I could see the U.S. doing something similar with internet connections of ISPs that run through the U.S., or have buisness in the U.S. Perhaps they will withhold 30% of their bandwidth.
Living in Chile
How about first just doing something about the crimes? I've had good success with the UK police force, and the FBI (with some exceptions), but several other countries authorities have been painful to work with even in cases where there is solid evidence and the countries laws have clearly been broken. I can see how a law like this would help things, but just working on the cases based on current laws would already make a big difference.
Who will write the laws that this orginization enforces?
To whom will the law writers and this orginization be acountable?
What processes will exist for removing law writers and enforcers who do bad jobs?
What process will exist to appoint new law writers and enforcers?
These seem like rational questions.
Moderation : -1 Conservative Viewpoint
The problem isn't being protected from remote governments, its the tacit approval and involvement of the local government.
Russia, anyone? Do you think that cybercrime there doesn't involve FSB?
... the global DMCA can be better enforced.
"Pretty quiet place", not "crime-free utopia."
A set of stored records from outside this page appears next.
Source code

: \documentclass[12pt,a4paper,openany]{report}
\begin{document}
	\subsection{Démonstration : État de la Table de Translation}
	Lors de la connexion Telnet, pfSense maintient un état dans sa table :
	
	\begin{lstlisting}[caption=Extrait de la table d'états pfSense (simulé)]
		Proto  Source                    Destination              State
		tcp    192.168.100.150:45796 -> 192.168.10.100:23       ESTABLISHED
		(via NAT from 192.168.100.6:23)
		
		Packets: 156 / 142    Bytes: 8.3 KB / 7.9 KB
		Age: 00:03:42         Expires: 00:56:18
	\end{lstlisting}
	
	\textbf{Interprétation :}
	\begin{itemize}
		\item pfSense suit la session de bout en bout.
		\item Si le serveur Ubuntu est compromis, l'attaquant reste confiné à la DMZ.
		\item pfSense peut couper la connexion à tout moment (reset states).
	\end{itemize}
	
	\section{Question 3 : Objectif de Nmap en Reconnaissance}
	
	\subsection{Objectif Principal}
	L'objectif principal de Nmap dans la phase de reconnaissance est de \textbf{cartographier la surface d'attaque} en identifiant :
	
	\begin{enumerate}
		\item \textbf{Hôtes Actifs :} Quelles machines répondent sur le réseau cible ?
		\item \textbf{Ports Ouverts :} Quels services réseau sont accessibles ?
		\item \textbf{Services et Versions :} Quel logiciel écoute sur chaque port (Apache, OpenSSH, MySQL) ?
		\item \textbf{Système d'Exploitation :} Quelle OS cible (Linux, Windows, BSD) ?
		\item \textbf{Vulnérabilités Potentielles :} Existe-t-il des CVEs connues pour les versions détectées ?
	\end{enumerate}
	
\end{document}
These towns had councils, reeves and sheriffs and all the machinery of law. They were also armed against the threats of the contemporary version of biker gangs who, as a consequence, behaved themselves in town. As I said, pretty quiet places.
I'm a Programmer. That's one level above Software Engineer and one level below Engineer.
Global police force?
The last time someone tried that, the Schutzstaffel endured much resistance and ultimately failed.
I suspect they would have as much difficulty today as then.
(It even starts the same with way, with some media moron(Berchtold) leading the Crusade)
Who the fuck needs the History Channel? Wait long enough and you get to see it all play out again, live...
Once upon a time I used to think that having separate countries was the problem with this world. I see now that national borders are the only thing keeping us safe from tyranny on a global scale. I see now that we cannot be ruled by one single governmental entity and expect everyone to be treated fairly.
Are YOU using the TOOL, or is the TOOL using YOU? Think about it!